- **WORK TO COMPLETE**:
Read through the listing, and wherever a line holds the word "content", return it.

[SUPPLIED RECORDS — start]

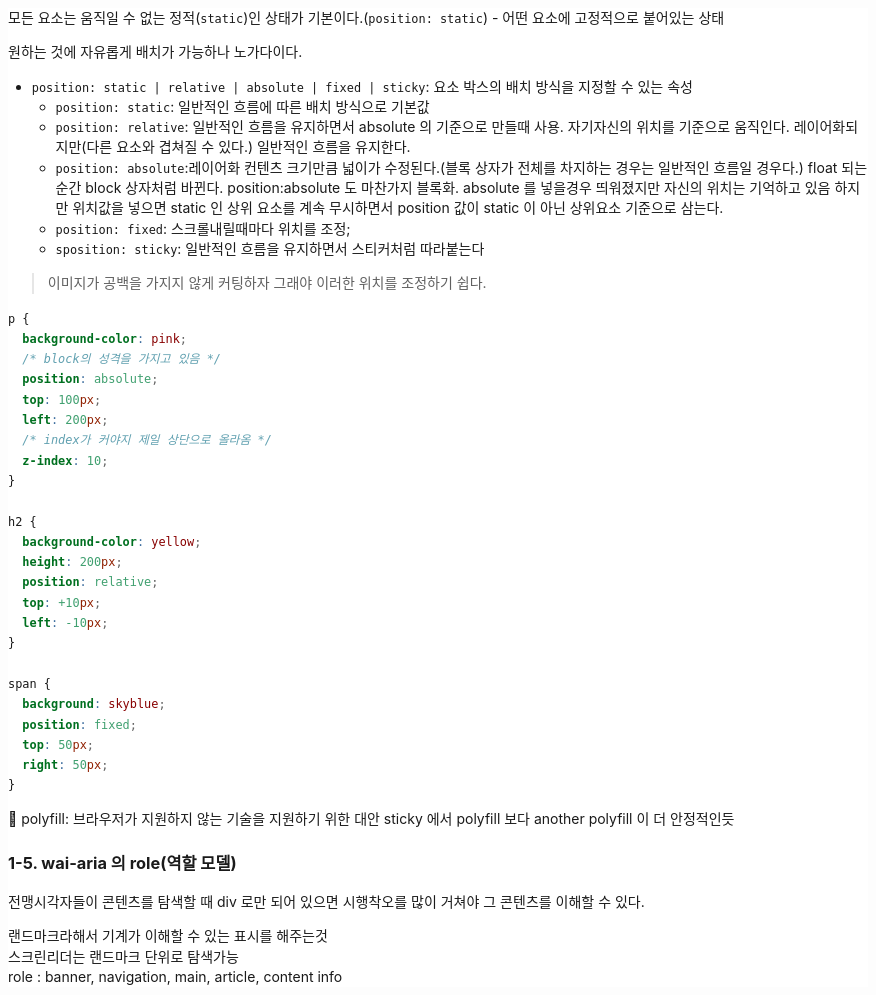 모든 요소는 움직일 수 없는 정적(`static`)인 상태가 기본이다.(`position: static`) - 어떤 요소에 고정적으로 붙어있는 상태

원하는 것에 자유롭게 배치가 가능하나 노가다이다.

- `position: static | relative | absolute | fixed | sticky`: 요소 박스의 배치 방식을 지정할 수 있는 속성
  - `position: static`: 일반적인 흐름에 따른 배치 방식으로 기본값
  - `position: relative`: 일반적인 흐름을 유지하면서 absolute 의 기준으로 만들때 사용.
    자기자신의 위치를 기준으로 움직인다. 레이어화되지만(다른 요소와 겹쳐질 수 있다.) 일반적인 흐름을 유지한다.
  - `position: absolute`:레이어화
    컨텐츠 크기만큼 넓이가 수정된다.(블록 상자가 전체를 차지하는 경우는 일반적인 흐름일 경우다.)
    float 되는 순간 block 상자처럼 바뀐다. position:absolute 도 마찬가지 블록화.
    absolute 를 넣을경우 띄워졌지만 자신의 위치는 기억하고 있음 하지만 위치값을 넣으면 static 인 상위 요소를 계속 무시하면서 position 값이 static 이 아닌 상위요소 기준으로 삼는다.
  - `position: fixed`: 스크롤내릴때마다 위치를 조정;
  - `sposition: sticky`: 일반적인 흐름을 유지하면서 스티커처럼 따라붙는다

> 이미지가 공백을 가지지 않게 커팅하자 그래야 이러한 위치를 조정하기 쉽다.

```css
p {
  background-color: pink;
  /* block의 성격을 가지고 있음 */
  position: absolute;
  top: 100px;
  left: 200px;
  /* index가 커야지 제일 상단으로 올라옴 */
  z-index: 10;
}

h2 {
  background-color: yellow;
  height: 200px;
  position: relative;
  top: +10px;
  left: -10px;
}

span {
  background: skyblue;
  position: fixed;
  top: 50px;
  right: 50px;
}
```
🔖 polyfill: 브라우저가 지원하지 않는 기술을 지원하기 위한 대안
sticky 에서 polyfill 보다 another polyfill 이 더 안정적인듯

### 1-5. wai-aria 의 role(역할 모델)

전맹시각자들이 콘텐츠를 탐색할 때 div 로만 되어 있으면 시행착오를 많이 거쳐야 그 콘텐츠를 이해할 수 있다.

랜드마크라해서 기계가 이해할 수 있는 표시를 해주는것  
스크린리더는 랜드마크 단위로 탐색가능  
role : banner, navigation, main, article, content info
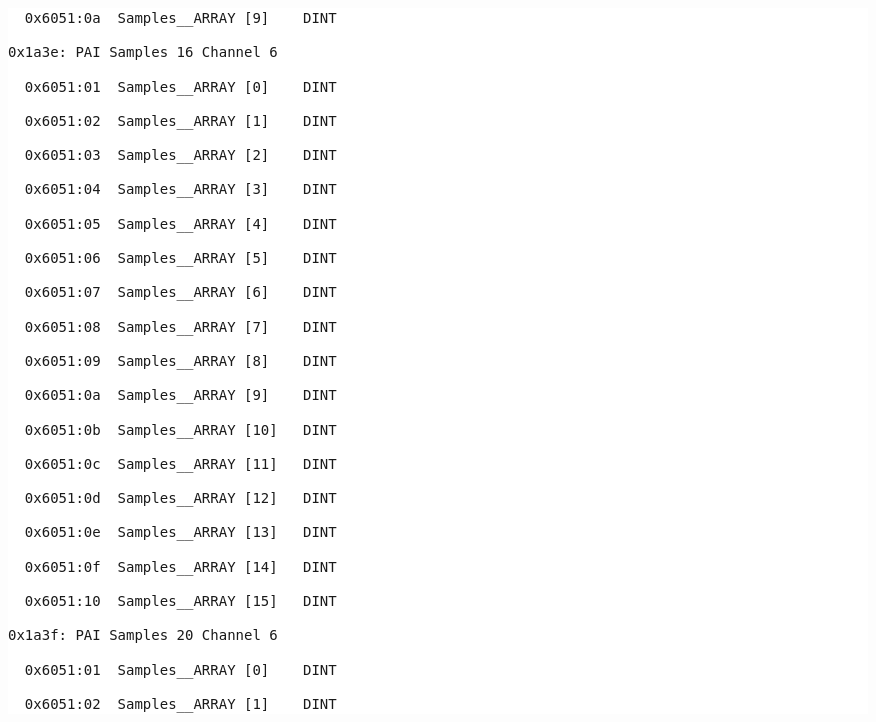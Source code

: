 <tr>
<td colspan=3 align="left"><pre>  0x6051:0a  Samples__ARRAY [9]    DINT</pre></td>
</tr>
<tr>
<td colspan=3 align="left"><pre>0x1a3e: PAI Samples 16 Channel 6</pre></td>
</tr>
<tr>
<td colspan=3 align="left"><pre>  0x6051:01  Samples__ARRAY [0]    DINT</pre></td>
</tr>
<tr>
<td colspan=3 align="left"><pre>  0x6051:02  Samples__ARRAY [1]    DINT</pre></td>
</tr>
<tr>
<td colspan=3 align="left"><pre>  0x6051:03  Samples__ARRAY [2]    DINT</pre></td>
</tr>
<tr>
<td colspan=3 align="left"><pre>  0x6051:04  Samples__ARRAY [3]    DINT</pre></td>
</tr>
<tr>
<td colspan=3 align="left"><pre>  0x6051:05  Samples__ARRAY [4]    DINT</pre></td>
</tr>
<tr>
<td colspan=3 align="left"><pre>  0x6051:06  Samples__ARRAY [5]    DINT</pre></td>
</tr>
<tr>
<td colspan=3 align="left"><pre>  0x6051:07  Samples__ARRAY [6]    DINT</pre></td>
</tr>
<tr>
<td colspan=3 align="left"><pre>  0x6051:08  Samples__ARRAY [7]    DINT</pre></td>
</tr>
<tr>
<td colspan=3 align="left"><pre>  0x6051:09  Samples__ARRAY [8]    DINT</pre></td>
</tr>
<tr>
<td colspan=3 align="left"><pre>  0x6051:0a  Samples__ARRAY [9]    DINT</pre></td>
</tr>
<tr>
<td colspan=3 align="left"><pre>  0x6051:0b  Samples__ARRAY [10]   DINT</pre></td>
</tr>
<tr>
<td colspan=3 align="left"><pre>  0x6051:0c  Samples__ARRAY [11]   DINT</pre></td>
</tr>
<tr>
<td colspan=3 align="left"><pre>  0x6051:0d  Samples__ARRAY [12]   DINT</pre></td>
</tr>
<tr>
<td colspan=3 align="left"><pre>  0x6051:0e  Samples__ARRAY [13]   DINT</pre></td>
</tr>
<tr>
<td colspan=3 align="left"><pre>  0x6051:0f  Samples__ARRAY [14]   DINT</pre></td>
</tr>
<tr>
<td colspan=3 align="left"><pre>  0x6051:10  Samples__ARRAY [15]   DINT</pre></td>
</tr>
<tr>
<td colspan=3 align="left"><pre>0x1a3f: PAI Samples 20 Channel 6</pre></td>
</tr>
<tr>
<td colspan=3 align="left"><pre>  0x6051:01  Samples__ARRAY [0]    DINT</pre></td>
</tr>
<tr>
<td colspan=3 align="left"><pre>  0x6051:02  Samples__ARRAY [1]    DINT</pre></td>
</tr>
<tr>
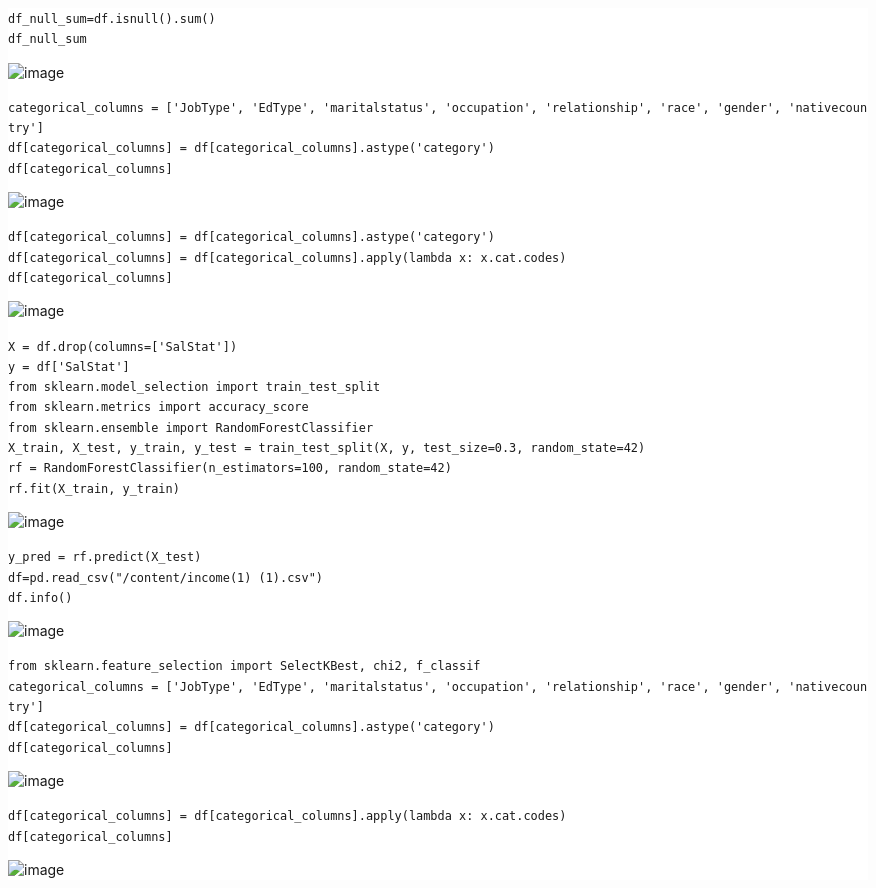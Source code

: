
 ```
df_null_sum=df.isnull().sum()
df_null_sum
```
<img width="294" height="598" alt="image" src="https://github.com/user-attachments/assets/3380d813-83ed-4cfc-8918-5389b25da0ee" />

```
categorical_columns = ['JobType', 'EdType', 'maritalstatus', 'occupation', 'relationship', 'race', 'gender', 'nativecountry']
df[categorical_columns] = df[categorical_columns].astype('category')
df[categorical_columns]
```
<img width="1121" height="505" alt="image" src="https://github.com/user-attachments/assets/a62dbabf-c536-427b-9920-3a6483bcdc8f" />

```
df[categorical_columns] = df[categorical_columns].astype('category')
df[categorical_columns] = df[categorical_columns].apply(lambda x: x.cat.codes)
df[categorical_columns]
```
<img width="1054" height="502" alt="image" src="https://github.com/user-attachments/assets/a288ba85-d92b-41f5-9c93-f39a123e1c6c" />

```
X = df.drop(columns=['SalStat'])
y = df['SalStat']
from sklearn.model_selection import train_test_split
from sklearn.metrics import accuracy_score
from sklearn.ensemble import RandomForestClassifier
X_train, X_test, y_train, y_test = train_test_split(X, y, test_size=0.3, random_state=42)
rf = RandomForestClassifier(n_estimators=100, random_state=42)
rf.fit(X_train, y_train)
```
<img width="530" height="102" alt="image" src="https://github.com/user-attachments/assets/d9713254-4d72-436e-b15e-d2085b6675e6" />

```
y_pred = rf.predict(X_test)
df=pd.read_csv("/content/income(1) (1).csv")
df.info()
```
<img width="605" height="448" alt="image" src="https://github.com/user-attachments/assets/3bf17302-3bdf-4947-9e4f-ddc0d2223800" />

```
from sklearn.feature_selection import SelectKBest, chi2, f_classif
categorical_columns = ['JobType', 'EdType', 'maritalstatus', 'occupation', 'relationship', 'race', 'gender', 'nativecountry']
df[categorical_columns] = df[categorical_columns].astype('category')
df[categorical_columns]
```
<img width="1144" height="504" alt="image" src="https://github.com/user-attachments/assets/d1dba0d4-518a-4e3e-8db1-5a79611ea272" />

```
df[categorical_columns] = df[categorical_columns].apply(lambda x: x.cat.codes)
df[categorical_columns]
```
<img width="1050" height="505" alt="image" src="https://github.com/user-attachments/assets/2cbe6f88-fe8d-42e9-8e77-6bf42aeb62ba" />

[SUPPLIED RECORDS — finish]

- **EXERCISE SOLUTION**:
role : banner, navigation, main, article, content info
df=pd.read_csv("/content/income(1) (1).csv")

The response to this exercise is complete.